How to Start a Shadow Board

Shadow boards can be as exclusive or inclusive as you’d like, but the more you open up opportunities, the more likely you are to hear new perspectives that otherwise may go unheard. Start with the younger workers, and as Jordan and Sorell note, they don’t have to all have the same potential for success. In fact, some of the best ideas may very well come from the employee whom you least expect. And this might even showcase potential in employees you hadn’t even recognized.

The most effective and equitable means of building your shadow board, then, starts with establishing your goals. What might you be aiming to solve that the shadow board can offer input on? And what may be a marker of success from the shadow board?

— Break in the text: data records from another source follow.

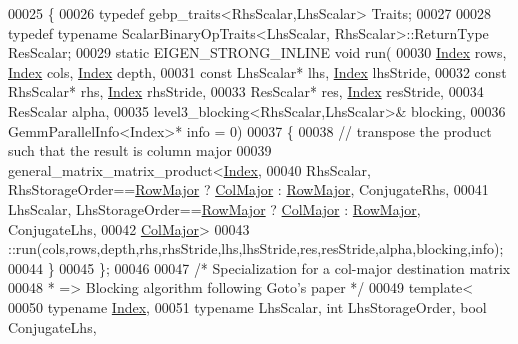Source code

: \begin{DoxyCode}
00025 \{
00026   \textcolor{keyword}{typedef} gebp\_traits<RhsScalar,LhsScalar> Traits;
00027 
00028   \textcolor{keyword}{typedef} \textcolor{keyword}{typename} ScalarBinaryOpTraits<LhsScalar, RhsScalar>::ReturnType ResScalar;
00029   \textcolor{keyword}{static} EIGEN\_STRONG\_INLINE \textcolor{keywordtype}{void} run(
00030     \hyperlink{namespace_eigen_a62e77e0933482dafde8fe197d9a2cfde}{Index} rows, \hyperlink{namespace_eigen_a62e77e0933482dafde8fe197d9a2cfde}{Index} cols, \hyperlink{namespace_eigen_a62e77e0933482dafde8fe197d9a2cfde}{Index} depth,
00031     \textcolor{keyword}{const} LhsScalar* lhs, \hyperlink{namespace_eigen_a62e77e0933482dafde8fe197d9a2cfde}{Index} lhsStride,
00032     \textcolor{keyword}{const} RhsScalar* rhs, \hyperlink{namespace_eigen_a62e77e0933482dafde8fe197d9a2cfde}{Index} rhsStride,
00033     ResScalar* res, \hyperlink{namespace_eigen_a62e77e0933482dafde8fe197d9a2cfde}{Index} resStride,
00034     ResScalar alpha,
00035     level3\_blocking<RhsScalar,LhsScalar>& blocking,
00036     GemmParallelInfo<Index>* info = 0)
00037   \{
00038     \textcolor{comment}{// transpose the product such that the result is column major}
00039     general\_matrix\_matrix\_product<\hyperlink{namespace_eigen_a62e77e0933482dafde8fe197d9a2cfde}{Index},
00040       RhsScalar, RhsStorageOrder==\hyperlink{group__enums_ggaacded1a18ae58b0f554751f6cdf9eb13acfcde9cd8677c5f7caf6bd603666aae3}{RowMajor} ? \hyperlink{group__enums_ggaacded1a18ae58b0f554751f6cdf9eb13a0cbd4bdd0abcfc0224c5fcb5e4f6669a}{ColMajor} : \hyperlink{group__enums_ggaacded1a18ae58b0f554751f6cdf9eb13acfcde9cd8677c5f7caf6bd603666aae3}{RowMajor}, ConjugateRhs,
00041       LhsScalar, LhsStorageOrder==\hyperlink{group__enums_ggaacded1a18ae58b0f554751f6cdf9eb13acfcde9cd8677c5f7caf6bd603666aae3}{RowMajor} ? \hyperlink{group__enums_ggaacded1a18ae58b0f554751f6cdf9eb13a0cbd4bdd0abcfc0224c5fcb5e4f6669a}{ColMajor} : \hyperlink{group__enums_ggaacded1a18ae58b0f554751f6cdf9eb13acfcde9cd8677c5f7caf6bd603666aae3}{RowMajor}, ConjugateLhs,
00042       \hyperlink{group__enums_ggaacded1a18ae58b0f554751f6cdf9eb13a0cbd4bdd0abcfc0224c5fcb5e4f6669a}{ColMajor}>
00043     ::run(cols,rows,depth,rhs,rhsStride,lhs,lhsStride,res,resStride,alpha,blocking,info);
00044   \}
00045 \};
00046 
00047 \textcolor{comment}{/*  Specialization for a col-major destination matrix}
00048 \textcolor{comment}{ *    => Blocking algorithm following Goto's paper */}
00049 \textcolor{keyword}{template}<
00050   \textcolor{keyword}{typename} \hyperlink{namespace_eigen_a62e77e0933482dafde8fe197d9a2cfde}{Index},
00051   \textcolor{keyword}{typename} LhsScalar, \textcolor{keywordtype}{int} LhsStorageOrder, \textcolor{keywordtype}{bool} ConjugateLhs,

\end{DoxyCode}
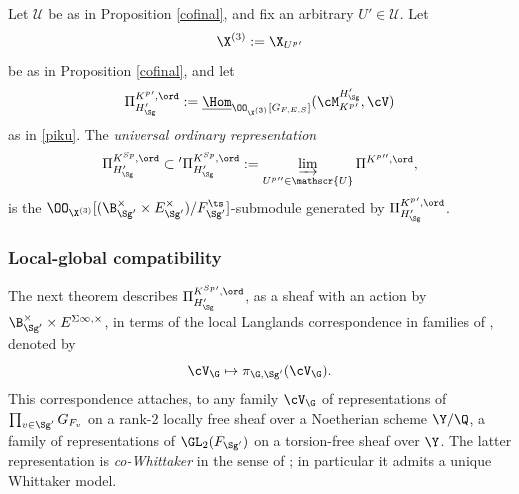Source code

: \begin{defi}
\notready
Let $\mathscr{U}$ be as in Proposition \ref{cofinal}, and fix an arbitrary
$ U' \in \mathscr{U}$. Let
$$\X^{(3)}:=\X_{U^{p}{}'}$$
be as in Proposition \ref{cofinal}, and
let
$$\Pi^{K^{p}{}', \ord}_{{H_{\Sg}'}}:=\underline{\Hom}_{\OO_{\X^{(3)}}[G_{F, E, S}]}(\cM_{K^{p}{}'}^{{H_{\Sg}'}},\cV) $$ as in \eqref{piku}.
The \emph{universal ordinary representation}
 $$\Pi^{K^{Sp}, \ord}_{{{H_{\Sg}'}}}\subset
 {}' \Pi^{K^{Sp}, \ord}_{{H_{\Sg}'}}:=\varinjlim_{U^{p}{}''\in \mathscr{U}} \Pi^{K^{p}{}'', \ord},$$
 is the $\OO_{\X^{(3)}}[(\B_{{\Sg'}}^{\times}\times E_{{\Sg'}}^{\times})/F_{{\Sg'}}^{\ts}]$-submodule
  generated by $\Pi_{{H_{\Sg}'}}^{K^{p}{}', \ord}$.
  \end{defi}








\subsubsection{Local-global compatibility}
The next theorem describes $\Pi^{K^{{S}p}{}', \ord}_{{{H_{\Sg}'}}}$, as a sheaf with an action by $\B_{{\Sg'}}^{\times}\times E^{\Sigma\infty,\times}$,  in terms of the local Langlands correspondence in  families of \cite{LLC}, denoted  by
$$\cV_{\G}\mapsto \pi_{\G, {\Sg'}}(\cV_{\G}) .$$
This correspondence attaches, to any  family $\cV_{\G}$ of representations of $\prod_{v\in {\Sg'} } G_{F_{v}}$ on  a rank-$2$ locally free sheaf over a Noetherian  scheme   $\Y/\Q$, a   family of representations of $\GL_{2}(F_{{\Sg'}})$ on a torsion-free sheaf over $\Y$.  The latter  representation is \emph{co-Whittaker} in the sense of \cite[Definition 4.2.2]{LLC}; in particular it admits a unique Whittaker model.



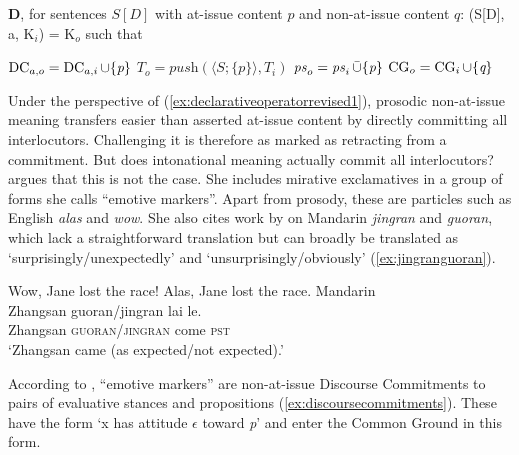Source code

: \begin{exe}
\ex\label{ex:declarativeoperatorrevised1}\textbf{D}, for sentences $S[D]$ with at-issue content $p$ and non-at-issue content $q$:
(S[D], a, K$_{i}$) = K$_{o}$ such that
\begin{xlist}
	\ex $\operatorname{DC}_{a,o} = \operatorname{DC}_{a,i}\cup\{\textit{p}\}$ 
	\ex $T_{o} = \textit{push}(\langle S; \lbrace p \rbrace\rangle, T_{i})$
	\ex $\operatorname{\text{\textit{ps}}}_{o} = \operatorname{\text{\textit{ps}}}_{i}\bar{\cup}\{\textit{p}\}$ 
	\ex $\operatorname{CG}_{o} = \operatorname{CG}_{i} \cup \{\textit{q}\}$ 
\end{xlist}
\end{exe}

Under the perspective of (\ref{ex:declarativeoperatorrevised1}), prosodic non-at-issue meaning transfers easier than asserted at-issue content by directly committing all interlocutors. Challenging it is therefore as marked as retracting from a commitment. But does intonational meaning actually commit all interlocutors? \citet{Rett.2021emotivemarkers} argues that this is not the case. She includes mirative exclamatives in a group of forms she calls “emotive markers”. Apart from prosody, these are particles such as English \textit{alas} and \textit{wow}. She also cites work by \citet{Wu.2008} on Mandarin \textit{jingran} and \textit{guoran}, which lack a straightforward translation but can broadly be translated as `surprisingly/unexpectedly' and `unsurprisingly/obviously' (\ref{ex:jingranguoran}). 

\begin{exe} 
	\ex \label{ex:jingranguoran}
	\begin{xlist}
		\ex Wow, Jane lost the race! 
		\ex Alas, Jane lost the race.
		\ex Mandarin\\
			\gll Zhangsan guoran/jingran lai le.\\
			     Zhangsan \textsc{guoran}/\textsc{jingran} come \textsc{pst} \\
			\glt `Zhangsan came (as expected/not expected).'
	\end{xlist}
\end{exe}

According to \citet[326]{Rett.2021emotivemarkers}, ``emotive markers'' are non-at-issue Discourse Commitments to pairs of evaluative stances and propositions (\ref{ex:discoursecommitments}). These have the form `x has attitude $\epsilon$ toward \textit{p}' and enter the Common Ground in this form.

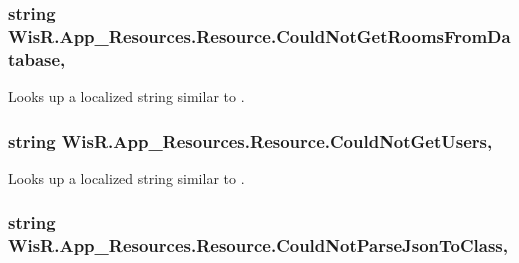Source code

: \subsubsection[{Could\+Not\+Get\+Rooms\+From\+Database}]{\setlength{\rightskip}{0pt plus 5cm}string Wis\+R.\+App\+\_\+\+Resources.\+Resource.\+Could\+Not\+Get\+Rooms\+From\+Database\hspace{0.3cm}{\ttfamily [static]}, {\ttfamily [get]}}\label{class_wis_r_1_1_app___resources_1_1_resource_a2f4ee18b64d2da83bf7e4e78f71c02b7}


Looks up a localized string similar to . 

\hypertarget{class_wis_r_1_1_app___resources_1_1_resource_a16d3e6cb33290716861a18e5b5e16a43}{}
\subsubsection[{Could\+Not\+Get\+Users}]{\setlength{\rightskip}{0pt plus 5cm}string Wis\+R.\+App\+\_\+\+Resources.\+Resource.\+Could\+Not\+Get\+Users\hspace{0.3cm}{\ttfamily [static]}, {\ttfamily [get]}}\label{class_wis_r_1_1_app___resources_1_1_resource_a16d3e6cb33290716861a18e5b5e16a43}


Looks up a localized string similar to . 

\hypertarget{class_wis_r_1_1_app___resources_1_1_resource_a9969e884d28e1923437de6f99006dd16}{}
\subsubsection[{Could\+Not\+Parse\+Json\+To\+Class}]{\setlength{\rightskip}{0pt plus 5cm}string Wis\+R.\+App\+\_\+\+Resources.\+Resource.\+Could\+Not\+Parse\+Json\+To\+Class\hspace{0.3cm}{\ttfamily [static]}, {\ttfamily [get]}}\label{class_wis_r_1_1_app___resources_1_1_resource_a9969e884d28e1923437de6f99006dd16}


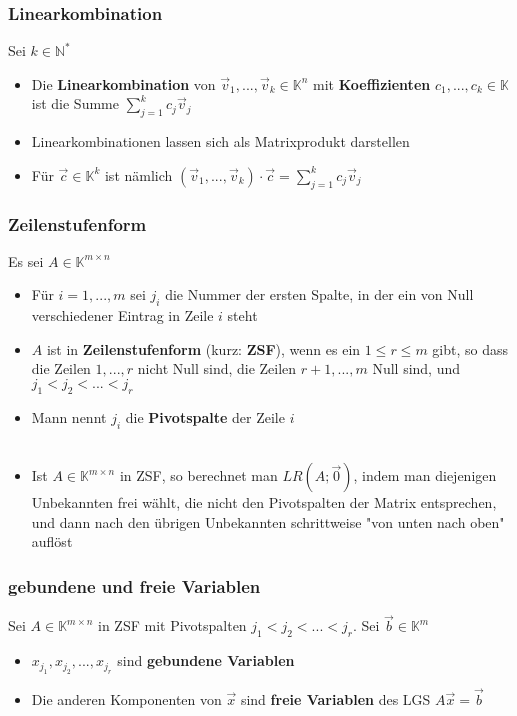 \documentclass[titlepage]{article}
\newcommand{\K}{\mathbb{K}}
\newcommand{\N}{\mathbb{N}}
\newcommand{\1}{\mathbb{1}}
\newcommand{\0}{\mathbb{0}}
\begin{document}
				\subsubsection{Linearkombination}
					Sei $k\in\N^*$
					\begin{itemize}
						\item Die \textbf{Linearkombination} von $\vec{v}_1,...,\vec{v}_k\in\K^n$ mit \textbf{Koeffizienten} $c_1,...,c_k\in\K$ ist die Summe $\sum\limits^k_{j=1}c_j\vec{v}_j$
						\item Linearkombinationen lassen sich als Matrixprodukt darstellen
						\item Für $\vec{c}\in\K^k$ ist nämlich $(\vec{v}_1,...,\vec{v}_k)\cdot\vec{c}=\sum\limits^k_{j=1}c_j\vec{v}_j$
					\end{itemize}
				\subsubsection{Zeilenstufenform}
					Es sei $A\in\K^{m\times n}$
					\begin{itemize}
						\item Für $i=1,...,m$ sei $j_i$ die Nummer der ersten Spalte, in der ein von Null verschiedener Eintrag in Zeile $i$ steht
						\item $A$ ist in \textbf{Zeilenstufenform} (kurz: \textbf{ZSF}), wenn es ein $1\le r\le m$ gibt, so dass die Zeilen $1,...,r$ nicht Null sind, die Zeilen $r+1,...,m$ Null sind, und $j_1<j_2<...<j_r$
						\item Mann nennt $j_i$ die \textbf{Pivotspalte} der Zeile $i$\\\\
						\item Ist $A\in\K^{m\times n}$ in ZSF, so berechnet man $LR(A;\vec{0})$, indem man diejenigen Unbekannten frei wählt, die nicht den Pivotspalten der Matrix entsprechen, und dann nach den übrigen Unbekannten schrittweise "von unten nach oben" auflöst
					\end{itemize}
				\subsubsection{gebundene und freie Variablen}
					Sei $A\in\K^{m\times n}$ in ZSF mit Pivotspalten $j_1<j_2<...<j_r$. Sei $\vec{b}\in\K^m$
					\begin{itemize}
						\item $x_{j_1},x_{j_2},...,x_{j_r}$ sind \textbf{gebundene Variablen}
						\item Die anderen Komponenten von $\vec{x}$ sind \textbf{freie Variablen} des LGS $A\vec{x}=\vec{b}$
					\end{itemize}
\end{document}

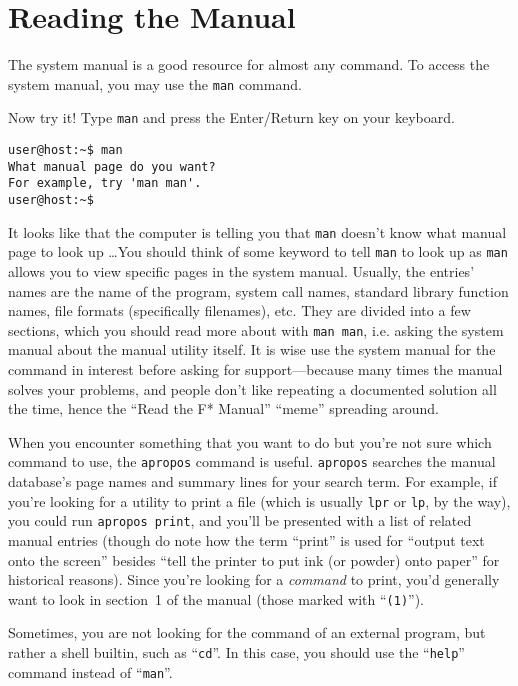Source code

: \documentclass{book}
\begin{document}
\section{Reading the Manual}

The system manual is a good resource for almost any command. To access the system manual, you may use the \verb|man| command.

Now try it!  Type \verb|man| and press the Enter/Return key on your keyboard.
\begin{verbatim}
user@host:~$ man
What manual page do you want?
For example, try 'man man'.
user@host:~$
\end{verbatim}

It looks like that the computer is telling you that \verb|man| doesn't know what manual page to look up \ldots You should think of some keyword to tell \verb|man| to look up as \verb|man| allows you to view specific pages in the system manual. Usually, the entries' names are the name of the program, system call names, standard library function names, file formats (specifically filenames), etc. They are divided into a few sections, which you should read more about with \verb|man man|, i.e. asking the system manual about the manual utility itself. It is wise use the system manual for the command in interest before asking for support---because many times the manual solves your problems, and people don't like repeating a documented solution all the time, hence the ``Read the F* Manual'' ``meme'' spreading around.

When you encounter something that you want to do but you're not sure which command to use, the \verb|apropos| command is useful. \verb|apropos| searches the manual database's page names and summary lines for your search term. For example, if you're looking for a utility to print a file (which is usually \verb|lpr| or \verb|lp|, by the way), you could run \verb|apropos print|, and you'll be presented with a list of related manual entries (though do note how the term ``print'' is used for ``output text onto the screen'' besides ``tell the printer to put ink (or powder) onto paper'' for historical reasons). Since you're looking for a \emph{command} to print, you'd generally want to look in section~1 of the manual (those marked with ``\verb|(1)|'').

Sometimes, you are not looking for the command of an external program, but rather a shell builtin, such as ``\verb|cd|''. In this case, you should use the ``\verb|help|'' command instead of ``\verb|man|''.
\end{document}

Then, in order to achieve these goals, consider what kinds of personalities may contribute to a team who may reach these goals. Realistically, your shadow board will not only have four of the same kind of high-potential, extroverted, leadership-oriented workers. It should have a good balance of personalities that will be able to work collaboratively on innovative game-plans.

And crucially, Jordan and Sorell insist that it is never enough for an HR professional to manage the shadow board alone. In order to most effectively implement ideas offered by the shadow board, the CEO or another higher-up should be involved in and even mentor the shadow board.

And your shadow boards don’t have to be forever. Offer the opportunity to a few employees as a 6-month or year-long position to start. And if employees enjoy the added responsibility and power for change, they may be more inclined to stay on-board and even with the company as a whole long-term.